Julia Ward Howe    Mothers Day

In the United States, the origins of the official holiday go back to 1870, when Julia Ward Howe an abolitionist best remembered as the poet who wrote “Battle Hymn of the Republic” worked to establish a Mother’s Peace Day. Julia dedicated the celebration to the eradication of war, and organised festivities in Boston for years.

Anna Jarvis  Mothers Day

In 1905 Anna Jarvis took up the idea of Mother’s Day as a way of honoring the sacrifices mothers made for their children, following the death of her own mother Ann Reeves Jarvis earlier that year.

After gaining financial backing from a Philadelphia department store owner named John Wanamaker, in May 1908 Anna organized the first official Mother’s Day celebration at a Methodist church in Grafton, West Virginia. That same day also saw thousands of people attend a Mother’s Day event at one of Wanamaker’s retail stores in Philadelphia.

Following the success of the first Mother’s Day, Anna who remained unmarried and childless her whole life, resolved to see her holiday added to the national calendar. Arguing that American holidays were biased toward male achievements, she started a massive letter writing campaign to newspapers and prominent politicians urging the adoption of a special day honoring motherhood.

In 1907, Anna Jarvis, of Philadelphia, began the campaign to have Mother’s Day officially recognized, by 1912 many states, towns and churches had adopted Mother’s Day as an annual holiday, and Anna had established the Mother’s Day International Association to help promote her cause. Her persistence paid off in 1914 when President Woodrow Wilson signed a measure officially establishing the second Sunday in May as Mother’s Day proclaiming it a national holiday and a “public expression of our love and reverence for all mothers.”

Mother’s Day Today

Today we celebrate our mums with gifts of candy, flowers, gift certificates, and lavish meals at restaurants which bears little resemblance to Howe’s original idea. There is nothing wrong with that. But here, for the record’s sake, is the proclamation she wrote in 1870, which explains, in her own impassioned words, the goals of the original holiday.

Arise, all women who have hearts!

Arise, all women who have hearts, whether your baptism be that of water or of tears!
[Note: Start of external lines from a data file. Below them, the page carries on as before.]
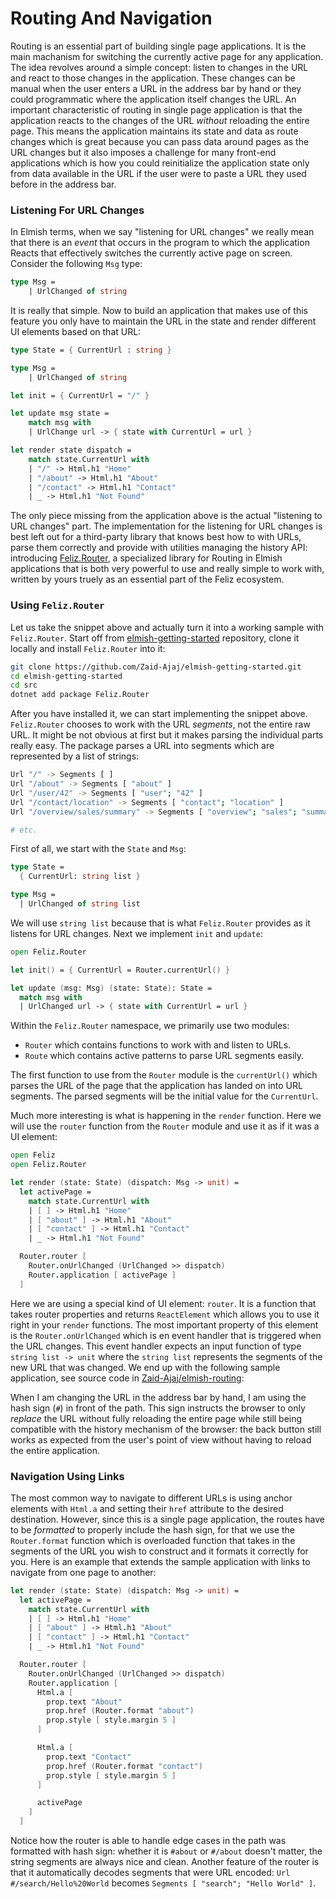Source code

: # Routing And Navigation

Routing is an essential part of building single page applications. It is the main machanism for switching the currently active page for any application. The idea revolves around a simple concept: listen to changes in the URL and react to those changes in the application. These changes can be manual when the user enters a URL in the address bar by hand or they could programmatic where the application itself changes the URL. An important characteristic of routing in single page application is that the application reacts to the changes of the URL *without* reloading the entire page. This means the application maintains its state and data as route changes which is great because you can pass data around pages as the URL changes but it also imposes a challenge for many front-end applications which is how you could reinitialize the application state only from data available in the URL if the user were to paste a URL they used before in the address bar.

### Listening For URL Changes

In Elmish terms, when we say "listening for URL changes" we really mean that there is an *event* that occurs in the program to which the application Reacts that effectively switches the currently active page on screen. Consider the following `Msg` type:
```fsharp
type Msg =
    | UrlChanged of string
```
It is really that simple. Now to build an application that makes use of this feature you only have to maintain the URL in the state and render different UI elements based on that URL:
```fsharp
type State = { CurrentUrl : string }

type Msg =
    | UrlChanged of string

let init = { CurrentUrl = "/" }

let update msg state =
    match msg with
    | UrlChange url -> { state with CurrentUrl = url }

let render state dispatch =
    match state.CurrentUrl with
    | "/" -> Html.h1 "Home"
    | "/about" -> Html.h1 "About"
    | "/contact" -> Html.h1 "Contact"
    | _ -> Html.h1 "Not Found"
```
The only piece missing from the application above is the actual "listening to URL changes" part. The implementation for the listening for URL changes is best left out for a third-party library that knows best how to with URLs, parse them correctly and provide with utilities managing the history API: introducing [Feliz.Router](https://github.com/Zaid-Ajaj/Feliz.Router), a specialized library for Routing in Elmish applications that is both very powerful to use and really simple to work with, written by yours truely as an essential part of the Feliz ecosystem.

### Using `Feliz.Router`

Let us take the snippet above and actually turn it into a working sample with `Feliz.Router`. Start off from [elmish-getting-started](https://github.com/Zaid-Ajaj/elmish-getting-started) repository, clone it locally and install `Feliz.Router` into it:
```bash
git clone https://github.com/Zaid-Ajaj/elmish-getting-started.git
cd elmish-getting-started
cd src
dotnet add package Feliz.Router
```
After you have installed it, we can start implementing the snippet above. `Feliz.Router` chooses to work with the URL *segments*, not the entire raw URL. It might be not obvious at first but it makes parsing the individual parts really easy. The package parses a URL into segments which are represented by a list of strings:
```bash
Url "/" -> Segments [ ]
Url "/about" -> Segments [ "about" ]
Url "/user/42" -> Segments [ "user"; "42" ]
Url "/contact/location" -> Segments [ "contact"; "location" ]
Url "/overview/sales/summary" -> Segments [ "overview"; "sales"; "summary" ]

# etc.
```
First of all, we start with the `State` and `Msg`:
```fsharp
type State =
  { CurrentUrl: string list }

type Msg =
  | UrlChanged of string list
```
We will use `string list` because that is what `Feliz.Router` provides as it listens for URL changes. Next we implement `init` and `update`:
```fsharp
open Feliz.Router

let init() = { CurrentUrl = Router.currentUrl() }

let update (msg: Msg) (state: State): State =
  match msg with
  | UrlChanged url -> { state with CurrentUrl = url }
```
Within the `Feliz.Router` namespace, we primarily use two modules:
 - `Router` which contains functions to work with and listen to URLs.
 - `Route` which contains active patterns to parse URL segments easily.

The first function to use from the `Router` module is the `currentUrl()` which parses the URL of the page that the application has landed on into URL segments. The parsed segments will be the initial value for the `CurrentUrl`.

Much more interesting is what is happening in the `render` function. Here we will use the `router` function from the `Router` module and use it as if it was a UI element:
```fsharp {highlight: ['12-15']}
open Feliz
open Feliz.Router

let render (state: State) (dispatch: Msg -> unit) =
  let activePage =
    match state.CurrentUrl with
    | [ ] -> Html.h1 "Home"
    | [ "about" ] -> Html.h1 "About"
    | [ "contact" ] -> Html.h1 "Contact"
    | _ -> Html.h1 "Not Found"

  Router.router [
    Router.onUrlChanged (UrlChanged >> dispatch)
    Router.application [ activePage ]
  ]
```
Here we are using a special kind of UI element: `router`. It is a function that takes router properties and returns `ReactElement` which allows you to use it right in your `render` functions. The most important property of this element is the `Router.onUrlChanged` which is en event handler that is triggered when the URL changes. This event handler expects an input function of type `string list -> unit` where the `string list` represents the segments of the new URL that was changed. We end up with the following sample application, see source code in [Zaid-Ajaj/elmish-routing](https://github.com/Zaid-Ajaj/elmish-routing):

<div style="width:100%">
  <div style="margin: 0 auto; width:60%;">
    <resolved-image source="/images/scaling/initial-routing.gif" />
  </div>
</div>

When I am changing the URL in the address bar by hand, I am using the hash sign (`#`) in front of the path. This sign instructs the browser to only *replace* the URL without fully reloading the entire page while still being compatible with the history mechanism of the browser: the back button still works as expected from the user's point of view without having to reload the entire application.

### Navigation Using Links

The most common way to navigate to different URLs is using anchor elements with `Html.a` and setting their `href` attribute to the desired destination. However, since this is a single page application, the routes have to be *formatted* to properly include the hash sign, for that we use the `Router.format` function which is overloaded function that takes in the segments of the URL you wish to construct and it formats it correctly for you. Here is an example that extends the sample application with links to navigate from one page to another:
```fsharp {highlight: ['12-16', '18-22']}
let render (state: State) (dispatch: Msg -> unit) =
  let activePage =
    match state.CurrentUrl with
    | [ ] -> Html.h1 "Home"
    | [ "about" ] -> Html.h1 "About"
    | [ "contact" ] -> Html.h1 "Contact"
    | _ -> Html.h1 "Not Found"

  Router.router [
    Router.onUrlChanged (UrlChanged >> dispatch)
    Router.application [
      Html.a [
        prop.text "About"
        prop.href (Router.format "about")
        prop.style [ style.margin 5 ]
      ]

      Html.a [
        prop.text "Contact"
        prop.href (Router.format "contact")
        prop.style [ style.margin 5 ]
      ]

      activePage
    ]
  ]
```

<div style="width:100%">
  <div style="margin: 0 auto; width:60%;">
    <resolved-image source="/images/scaling/initial-routing-with-links.gif" />
  </div>
</div>

Notice how the router is able to handle edge cases in the path was formatted with hash sign: whether it is `#about` or `#/about` doesn't matter, the string segments are always nice and clean. Another feature of the router is that it automatically decodes segments that were URL encoded: `Url #/search/Hello%20World` becomes `Segments [ "search"; "Hello World" ]`.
Say firmly: “We will not have great questions decided by irrelevant agencies, our husbands shall not come to us, reeking with carnage, for caresses and applause.

“Our sons shall not be taken from us to unlearn all that we have been able to teach them of charity, mercy and patience. We women of one country will be too tender of those of another country to allow our sons to be trained to injure theirs.”
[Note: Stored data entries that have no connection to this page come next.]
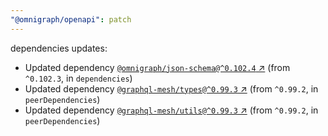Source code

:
 ```yaml
---
"@omnigraph/openapi": patch
---
```

dependencies updates:
  - Updated dependency [`@omnigraph/json-schema@^0.102.4` ↗︎](https://www.npmjs.com/package/@omnigraph/json-schema/v/0.102.4) (from `^0.102.3`, in `dependencies`)
  - Updated dependency [`@graphql-mesh/types@^0.99.3` ↗︎](https://www.npmjs.com/package/@graphql-mesh/types/v/0.99.3) (from `^0.99.2`, in `peerDependencies`)
  - Updated dependency [`@graphql-mesh/utils@^0.99.3` ↗︎](https://www.npmjs.com/package/@graphql-mesh/utils/v/0.99.3) (from `^0.99.2`, in `peerDependencies`)
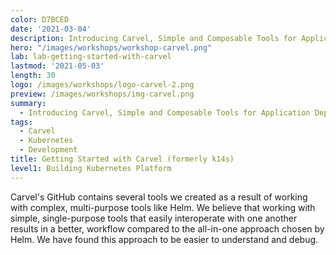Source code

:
 ```yaml
---
color: D7BCED
date: '2021-03-04'
description: Introducing Carvel, Simple and Composable Tools for Application Deployment.
hero: "/images/workshops/workshop-carvel.png"
lab: lab-getting-started-with-carvel
lastmod: '2021-05-03'
length: 30
logo: /images/workshops/logo-carvel-2.png
preview: /images/workshops/img-carvel.png
summary:
  - Introducing Carvel, Simple and Composable Tools for Application Deployment.
tags:
  - Carvel
  - Kubernetes
  - Development
title: Getting Started with Carvel (formerly k14s)
level1: Building Kubernetes Platform
---
```


Carvel's GitHub contains several tools we created as a result of working with complex, multi-purpose tools like Helm. We believe that working with simple, single-purpose tools that easily interoperate with one another results in a better, workflow compared to the all-in-one approach chosen by Helm. We have found this approach to be easier to understand and debug.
From the bosom of the devastated earth a voice goes up with our own. It says, “Disarm, disarm! The sword is not the balance of justice.” Blood does not wipe out dishonor nor violence indicate possession.

As men have often forsaken the plow and the anvil at the summons of war, let women now leave all that may be left of home for a great and earnest day of counsel. Let them meet first, as women, to bewail and commemorate the dead. Let them then solemnly take counsel with each other as to the means whereby the great human family can live in peace, each learning after his own time, the sacred impress, not of Caesar, but of God.
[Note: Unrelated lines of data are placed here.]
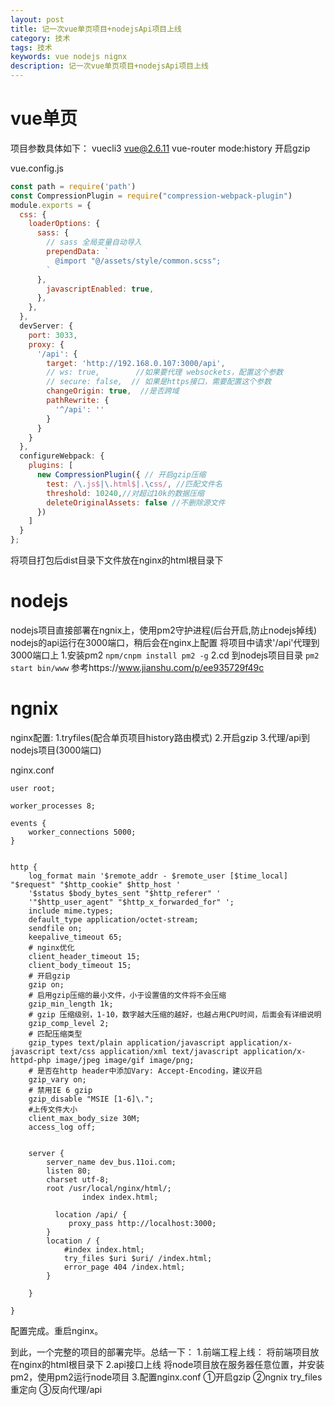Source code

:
 ```yaml
---
layout: post
title: 记一次vue单页项目+nodejsApi项目上线
category: 技术
tags: 技术
keywords: vue nodejs nignx
description: 记一次vue单页项目+nodejsApi项目上线
---
```


# vue单页

项目参数具体如下：
vuecli3 vue@2.6.11 vue-router mode:history 开启gzip

vue.config.js
``` javascript
const path = require('path')
const CompressionPlugin = require("compression-webpack-plugin")
module.exports = {
  css: {
    loaderOptions: {
      sass: {
        // sass 全局变量自动导入
        prependData: `
          @import "@/assets/style/common.scss";
        `
      },
        javascriptEnabled: true,
      },
    },
  },
  devServer: {
    port: 3033,
    proxy: {
      '/api': {
        target: 'http://192.168.0.107:3000/api',
        // ws: true,        //如果要代理 websockets，配置这个参数
        // secure: false,  // 如果是https接口，需要配置这个参数
        changeOrigin: true,  //是否跨域
        pathRewrite: {
          '^/api': ''
        }
      }
    }
  },
  configureWebpack: {
    plugins: [
      new CompressionPlugin({ // 开启gzip压缩
        test: /\.js$|\.html$|.\css/, //匹配文件名
        threshold: 10240,//对超过10k的数据压缩
        deleteOriginalAssets: false //不删除源文件
      })
    ]
  }
};
```
将项目打包后dist目录下文件放在nginx的html根目录下

# nodejs
nodejs项目直接部署在ngnix上，使用pm2守护进程(后台开启,防止nodejs掉线)
nodejs的api运行在3000端口，稍后会在nginx上配置 将项目中请求'/api'代理到3000端口上
1.安装pm2 `npm/cnpm install pm2 -g`
2.cd 到nodejs项目目录 `pm2 start bin/www` 参考https://www.jianshu.com/p/ee935729f49c

# ngnix
nginx配置:
1.tryfiles(配合单页项目history路由模式)
2.开启gzip
3.代理/api到nodejs项目(3000端口)

nginx.conf
```
user root;

worker_processes 8;

events {
	worker_connections 5000;
}


http {
	log_format main '$remote_addr - $remote_user [$time_local] "$request" "$http_cookie" $http_host '
	'$status $body_bytes_sent "$http_referer" '
	'"$http_user_agent" "$http_x_forwarded_for" ';
	include mime.types;
	default_type application/octet-stream;
	sendfile on;
	keepalive_timeout 65;
	# nginx优化
	client_header_timeout 15;
	client_body_timeout 15;
	# 开启gzip
	gzip on;
	# 启用gzip压缩的最小文件，小于设置值的文件将不会压缩
	gzip_min_length 1k;
	# gzip 压缩级别，1-10，数字越大压缩的越好，也越占用CPU时间，后面会有详细说明
	gzip_comp_level 2;
	# 匹配压缩类型
	gzip_types text/plain application/javascript application/x-javascript text/css application/xml text/javascript application/x-httpd-php image/jpeg image/gif image/png;
	# 是否在http header中添加Vary: Accept-Encoding，建议开启
	gzip_vary on;
	# 禁用IE 6 gzip
	gzip_disable "MSIE [1-6]\.";
	#上传文件大小
	client_max_body_size 30M;
	access_log off;


	server {
		server_name dev_bus.11oi.com;
		listen 80;
		charset utf-8;
		root /usr/local/nginx/html/;
                index index.html;

          location /api/ {
			 proxy_pass http://localhost:3000;
		}
		location / {
			#index index.html;
			try_files $uri $uri/ /index.html;
			error_page 404 /index.html;
		}

	}

}
```
配置完成。重启nginx。

到此，一个完整的项目的部署完毕。总结一下：
1.前端工程上线：
将前端项目放在nginx的html根目录下
2.api接口上线
将node项目放在服务器任意位置，并安装pm2，使用pm2运行node项目
3.配置nginx.conf
①开启gzip ②ngnix try_files 重定向 ③反向代理/api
In the name of womanhood and of humanity, I earnestly ask that a general congress of women without limit of nationality may be appointed and held at some place deemed most convenient and at the earliest period consistent with its objects, to promote the alliance of the different nationalities, the amicable settlement of international questions, the great and general interests of peace.

mothers day

Whilst a lot of this poem may not seem relevant in modern times, there should always be a day kept special for mums.   Whether they be mum, step-mum, foster mum, mum in law, nana, grandma, auntie, godmother or an important woman in your life, treasure them today and spare a thought for all the mums wherever they may be and whatever they may be going through.

Happy Mother’s Day from Kentra Training.